More broadly, there will be millions of transactions involving people buying and selling goods and services that day, which will result in some people having more money and assets than others.
Inequality in just one day.
How does society re-set and make all wealth equalized again on day two, short of a magic wand? It is of course absurd to think this process could be repeated every day. And if it were attempted, what incentive would there be for the productive to create goods and services for exchange if they won't be allowed to keep the benefits of their efforts?
Some insist that economic inequality is "morally wrong."
But if the "inequality"
is the result of people willingly engaging in voluntary exchanges, why is there a need to reverse the results of these transactions?
And there's the rub.
Inequality resulting from voluntary, free-market transactions is not objectionable. Inequality resulting from political power and privileges, however, is worthy of scorn. But it's the first type of inequality that progressive lament, while favoring policies that create the second type.
Indeed, progressives who most loudly complain about inequality typically favor the very government interventions that lead to much of the inequality they complain about.
Massive government "stimulus"
programs require printing trillions in new money out of thin air to finance. The result of such an influx of fiat money inflates asset bubbles in housing and the stock market, further enriching the already wealthy investor class that owns the majority of such assets. Meanwhile, the resulting price inflation crushes the little guy.
Expansive welfare programs generate poverty traps, creating government dependency while destroying the two-parent household. North Carolina families are five times as likely to be in poverty when there is no father in the home.
Mountains of regulation favor incumbent firms, protecting them against competition, enriching those already at the top, and discouraging new, potential upstart entrepreneurs.
So-called affordable housing programs actually drive up housing prices and restrict the supply of affordable housing. The result is an increase in the value of the assets of wealthy homeowners and an increased difficulty for low-income people to acquire an asset that could help them build wealth.
Corporate welfare programs that line the pockets of wealthy "green energy"
cronies, while driving up energy bills and increasing "energy poverty,"
also exacerbate inequality.
Per usual, progressive policies make worse the very problems they claim to solve.
Finally, if complete economic equality is not their goal, what level of inequality would progressives be satisfied with? They'll never tell. And "less than what we have now"

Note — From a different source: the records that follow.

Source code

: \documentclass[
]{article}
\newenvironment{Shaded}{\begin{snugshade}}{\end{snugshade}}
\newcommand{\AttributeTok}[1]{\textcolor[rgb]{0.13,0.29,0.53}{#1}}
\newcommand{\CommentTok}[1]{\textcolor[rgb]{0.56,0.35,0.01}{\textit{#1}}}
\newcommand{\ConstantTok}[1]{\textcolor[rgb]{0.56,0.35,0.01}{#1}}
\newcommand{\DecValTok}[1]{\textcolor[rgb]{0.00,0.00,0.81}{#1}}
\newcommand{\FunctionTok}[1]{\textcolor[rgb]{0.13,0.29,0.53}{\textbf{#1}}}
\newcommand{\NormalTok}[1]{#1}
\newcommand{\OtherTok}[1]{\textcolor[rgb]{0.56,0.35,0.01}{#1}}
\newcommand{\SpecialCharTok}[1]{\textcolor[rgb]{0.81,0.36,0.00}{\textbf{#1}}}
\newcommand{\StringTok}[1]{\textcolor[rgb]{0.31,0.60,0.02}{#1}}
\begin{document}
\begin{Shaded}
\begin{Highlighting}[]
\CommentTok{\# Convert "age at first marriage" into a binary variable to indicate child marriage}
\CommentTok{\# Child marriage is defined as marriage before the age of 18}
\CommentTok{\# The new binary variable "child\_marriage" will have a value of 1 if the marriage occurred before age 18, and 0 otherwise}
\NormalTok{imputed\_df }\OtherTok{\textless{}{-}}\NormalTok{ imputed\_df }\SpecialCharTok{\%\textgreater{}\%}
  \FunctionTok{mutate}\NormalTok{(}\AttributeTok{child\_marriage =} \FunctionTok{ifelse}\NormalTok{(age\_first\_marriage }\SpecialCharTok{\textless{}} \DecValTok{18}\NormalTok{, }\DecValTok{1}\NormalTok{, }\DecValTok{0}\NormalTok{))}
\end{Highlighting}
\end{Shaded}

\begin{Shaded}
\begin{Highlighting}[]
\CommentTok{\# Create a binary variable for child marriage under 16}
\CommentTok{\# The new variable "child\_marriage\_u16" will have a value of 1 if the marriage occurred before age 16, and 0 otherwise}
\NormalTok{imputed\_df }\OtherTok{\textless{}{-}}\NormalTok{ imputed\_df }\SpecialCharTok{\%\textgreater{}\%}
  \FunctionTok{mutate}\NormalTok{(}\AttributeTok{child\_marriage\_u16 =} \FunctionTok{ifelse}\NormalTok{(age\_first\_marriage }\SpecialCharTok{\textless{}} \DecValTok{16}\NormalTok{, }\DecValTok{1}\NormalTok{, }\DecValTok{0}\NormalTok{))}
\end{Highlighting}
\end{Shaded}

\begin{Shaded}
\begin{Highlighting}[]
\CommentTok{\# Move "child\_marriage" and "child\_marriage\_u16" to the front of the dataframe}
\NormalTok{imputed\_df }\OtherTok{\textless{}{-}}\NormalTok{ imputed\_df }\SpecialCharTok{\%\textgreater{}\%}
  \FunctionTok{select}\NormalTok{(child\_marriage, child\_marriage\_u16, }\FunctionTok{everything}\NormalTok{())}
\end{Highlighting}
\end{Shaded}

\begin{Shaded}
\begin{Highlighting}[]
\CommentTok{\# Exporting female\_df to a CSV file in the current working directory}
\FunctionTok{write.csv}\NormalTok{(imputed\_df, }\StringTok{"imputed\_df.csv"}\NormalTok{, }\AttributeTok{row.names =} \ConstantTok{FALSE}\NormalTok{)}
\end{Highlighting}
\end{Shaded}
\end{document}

is not a valid answer, because that is a constantly moving target.
Surely the only potential way to achieve full economic equality is for everyone to be completely impoverished, so there is no wealth available to exchange hands and resume patterns of inequality.
In sum, it is critical to recognize that progressives' goal of "economic equality"
is unrealizable, and they know it. That's why they talk about it incessantly. Because it can never be achieved, the centralization of further power into the hands of the political class can always be justified in its name. Economic inequality provides an open-ended blank check for a relentless and never-ending growth of government power at the expense of our freedom.